* _WORK TO BE COMPLETED_
Please copy exactly the lines from the top of the data through the line containing "Experience by Rural Hackers", and nothing else.

* _EXERCISE DATA_
+++
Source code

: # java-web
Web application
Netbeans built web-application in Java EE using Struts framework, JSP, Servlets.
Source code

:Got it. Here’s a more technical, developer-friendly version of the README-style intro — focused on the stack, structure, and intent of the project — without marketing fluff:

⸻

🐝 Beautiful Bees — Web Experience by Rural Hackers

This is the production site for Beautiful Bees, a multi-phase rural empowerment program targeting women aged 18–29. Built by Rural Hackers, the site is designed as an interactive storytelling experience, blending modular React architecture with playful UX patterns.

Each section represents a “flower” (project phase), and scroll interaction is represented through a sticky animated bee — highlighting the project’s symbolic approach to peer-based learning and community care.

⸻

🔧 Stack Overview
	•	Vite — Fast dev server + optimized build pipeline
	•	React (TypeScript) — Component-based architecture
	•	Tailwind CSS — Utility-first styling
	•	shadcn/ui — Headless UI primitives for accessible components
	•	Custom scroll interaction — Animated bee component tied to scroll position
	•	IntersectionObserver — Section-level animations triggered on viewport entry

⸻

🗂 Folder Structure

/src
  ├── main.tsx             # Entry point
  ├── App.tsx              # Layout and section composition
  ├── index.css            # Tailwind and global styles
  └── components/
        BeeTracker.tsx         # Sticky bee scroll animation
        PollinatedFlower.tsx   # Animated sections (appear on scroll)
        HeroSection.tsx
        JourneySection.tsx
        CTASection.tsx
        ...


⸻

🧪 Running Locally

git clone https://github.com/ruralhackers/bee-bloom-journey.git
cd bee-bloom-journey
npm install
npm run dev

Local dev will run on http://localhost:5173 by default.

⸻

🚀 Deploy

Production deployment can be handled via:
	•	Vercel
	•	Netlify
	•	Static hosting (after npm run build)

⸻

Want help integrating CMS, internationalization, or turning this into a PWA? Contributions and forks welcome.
+++
* _RESULT OF THE TASK_
Source code

: # java-web
Web application
Netbeans built web-application in Java EE using Struts framework, JSP, Servlets.
Source code

:Got it. Here’s a more technical, developer-friendly version of the README-style intro — focused on the stack, structure, and intent of the project — without marketing fluff:

⸻

🐝 Beautiful Bees — Web Experience by Rural Hackers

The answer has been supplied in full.